Exercise goal =>
Reproduce word for word, from the entries below, the line with "1. Go to Settings → **Community plugins**.", the line with "## How to Use", and every line between them, and nothing more.

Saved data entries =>
^^^^

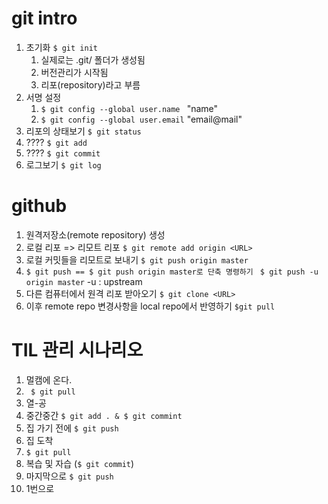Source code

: # git intro

1. 초기화  `$ git init`
   1. 실제로는 .git/ 폴더가 생성됨
   2. 버전관리가 시작됨
   3. 리포(repository)라고 부름
2. 서명 설정
   1. `$ git config --global user.name `
      "name"
   2. `$ git config --global user.email`
      "email@mail"
3. 리포의 상태보기 `$ git status`
4. ???? ` $ git add `
5. ???? `$ git commit`
6. 로그보기 `$ git log`



# github

1. 원격저장소(remote repository) 생성
2. 로컬 리포 => 리모트 리포 `$ git remote add origin <URL>`
3. 로컬 커밋들을 리모트로 보내기 `$ git push origin master`
4. `$ git push == $ git push origin master로 단축 명령하기 ` `$ git push -u origin master`
   -u : upstream
5. 다른 컴퓨터에서 원격 리포 받아오기 `$ git clone <URL>`
6. 이후 remote repo 변경사항을 local repo에서 반영하기 `$git pull`



# TIL 관리 시나리오

1. 멀캠에 온다.
2. ` $ git pull`
3. 열-공
4. 중간중간 `$ git add . & $ git commint`
5. 집 가기 전에 `$ git push`
6. 집 도착
7. `$ git pull`
8. 복습 및 자습 (`$ git commit`)
9. 마지막으로 `$ git push`
10. 1번으로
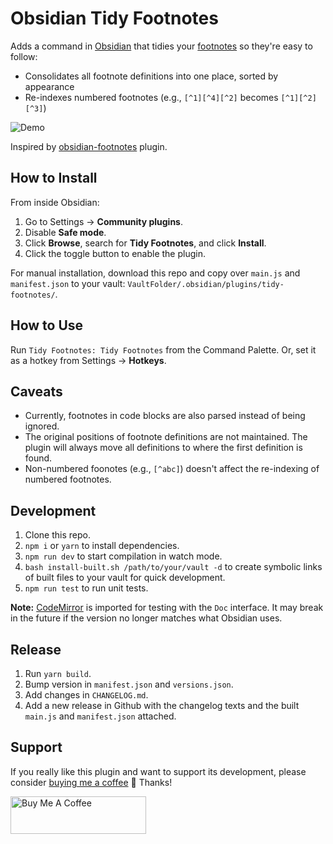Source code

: # Obsidian Tidy Footnotes

Adds a command in [Obsidian](https://obsidian.md) that tidies your [footnotes](https://help.obsidian.md/How+to/Format+your+notes#Footnotes) so they're easy to follow:

- Consolidates all footnote definitions into one place, sorted by appearance
- Re-indexes numbered footnotes (e.g., `[^1][^4][^2]` becomes `[^1][^2][^3]`)

![Demo](https://raw.githubusercontent.com/charliecm/obsidian-tidy-footnotes/main/demo.gif)

Inspired by [obsidian-footnotes](https://github.com/akaalias/obsidian-footnotes) plugin.

## How to Install

From inside Obsidian:
1. Go to Settings → **Community plugins**.
2. Disable **Safe mode**.
3. Click **Browse**, search for **Tidy Footnotes**, and click **Install**.
4. Click the toggle button to enable the plugin.

For manual installation, download this repo and copy over `main.js` and `manifest.json` to your vault: `VaultFolder/.obsidian/plugins/tidy-footnotes/`.

## How to Use

Run `Tidy Footnotes: Tidy Footnotes` from the Command Palette. Or, set it as a hotkey from Settings → **Hotkeys**.

## Caveats

- Currently, footnotes in code blocks are also parsed instead of being ignored.
- The original positions of footnote definitions are not maintained. The plugin will always move all definitions to where the first definition is found.
- Non-numbered foonotes (e.g., `[^abc]`) doesn't affect the re-indexing of numbered footnotes.

## Development

1. Clone this repo.
2. `npm i` or `yarn` to install dependencies.
3. `npm run dev` to start compilation in watch mode.
4. `bash install-built.sh /path/to/your/vault -d` to create symbolic links of built files to your vault for quick development.
5. `npm run test` to run unit tests.

**Note:** [CodeMirror](https://github.com/codemirror/CodeMirror) is imported for testing with the `Doc` interface. It may break in the future if the version no longer matches what Obsidian uses.

## Release

1. Run `yarn build`.
2. Bump version in `manifest.json` and `versions.json`.
3. Add changes in `CHANGELOG.md`.
4. Add a new release in Github with the changelog texts and the built `main.js` and `manifest.json` attached.

## Support

If you really like this plugin and want to support its development, please consider [buying me a coffee](https://www.buymeacoffee.com/charliecm) 🙂 Thanks!

<a href="https://www.buymeacoffee.com/charliecm" target="_blank"><img src="https://cdn.buymeacoffee.com/buttons/v2/default-yellow.png" alt="Buy Me A Coffee" width="217" height="60" /></a>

^^^^

Answer to this task =>
1. Go to Settings → **Community plugins**.
2. Disable **Safe mode**.
3. Click **Browse**, search for **Tidy Footnotes**, and click **Install**.
4. Click the toggle button to enable the plugin.

For manual installation, download this repo and copy over `main.js` and `manifest.json` to your vault: `VaultFolder/.obsidian/plugins/tidy-footnotes/`.

## How to Use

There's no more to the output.